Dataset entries
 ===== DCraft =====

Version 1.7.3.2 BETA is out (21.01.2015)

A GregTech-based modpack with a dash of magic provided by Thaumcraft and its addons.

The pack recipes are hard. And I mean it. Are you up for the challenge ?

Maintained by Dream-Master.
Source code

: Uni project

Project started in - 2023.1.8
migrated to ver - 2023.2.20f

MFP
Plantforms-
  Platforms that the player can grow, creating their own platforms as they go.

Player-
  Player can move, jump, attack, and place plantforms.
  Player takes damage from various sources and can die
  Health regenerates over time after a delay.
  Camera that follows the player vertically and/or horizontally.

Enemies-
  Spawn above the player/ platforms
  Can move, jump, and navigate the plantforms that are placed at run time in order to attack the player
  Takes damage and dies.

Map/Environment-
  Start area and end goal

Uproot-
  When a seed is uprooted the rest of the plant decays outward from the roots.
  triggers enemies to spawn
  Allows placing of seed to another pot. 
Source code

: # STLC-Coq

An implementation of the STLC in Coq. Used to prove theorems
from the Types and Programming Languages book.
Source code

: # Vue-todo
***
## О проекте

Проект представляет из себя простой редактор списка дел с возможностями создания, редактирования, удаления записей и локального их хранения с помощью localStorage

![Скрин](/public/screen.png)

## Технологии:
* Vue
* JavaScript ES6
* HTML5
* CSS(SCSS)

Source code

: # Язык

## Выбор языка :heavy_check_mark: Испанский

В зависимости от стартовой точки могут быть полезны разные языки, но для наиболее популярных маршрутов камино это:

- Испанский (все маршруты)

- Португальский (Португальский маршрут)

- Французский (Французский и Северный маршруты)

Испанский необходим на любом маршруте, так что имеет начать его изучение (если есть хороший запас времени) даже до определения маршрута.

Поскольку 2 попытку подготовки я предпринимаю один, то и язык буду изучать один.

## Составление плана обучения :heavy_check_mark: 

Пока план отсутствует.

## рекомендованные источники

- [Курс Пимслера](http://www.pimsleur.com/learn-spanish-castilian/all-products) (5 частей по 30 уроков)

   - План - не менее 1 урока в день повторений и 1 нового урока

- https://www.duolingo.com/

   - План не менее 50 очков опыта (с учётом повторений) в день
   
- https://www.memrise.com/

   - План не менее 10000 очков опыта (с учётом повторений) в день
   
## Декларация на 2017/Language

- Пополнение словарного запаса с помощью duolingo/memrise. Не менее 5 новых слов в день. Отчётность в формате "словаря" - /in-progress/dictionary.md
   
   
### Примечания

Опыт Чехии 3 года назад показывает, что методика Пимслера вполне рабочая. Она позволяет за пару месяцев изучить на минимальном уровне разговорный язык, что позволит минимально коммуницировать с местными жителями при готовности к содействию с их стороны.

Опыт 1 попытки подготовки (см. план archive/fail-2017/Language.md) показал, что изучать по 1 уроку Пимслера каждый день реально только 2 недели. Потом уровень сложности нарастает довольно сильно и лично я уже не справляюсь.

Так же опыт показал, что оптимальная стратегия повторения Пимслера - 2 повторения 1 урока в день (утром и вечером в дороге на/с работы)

### Required action
From the data, collect all lines where the string "Испанский" appears.

### Answer
## Выбор языка :heavy_check_mark: Испанский
- Испанский (все маршруты)
Испанский необходим на любом маршруте, так что имеет начать его изучение (если есть хороший запас времени) даже до определения маршрута.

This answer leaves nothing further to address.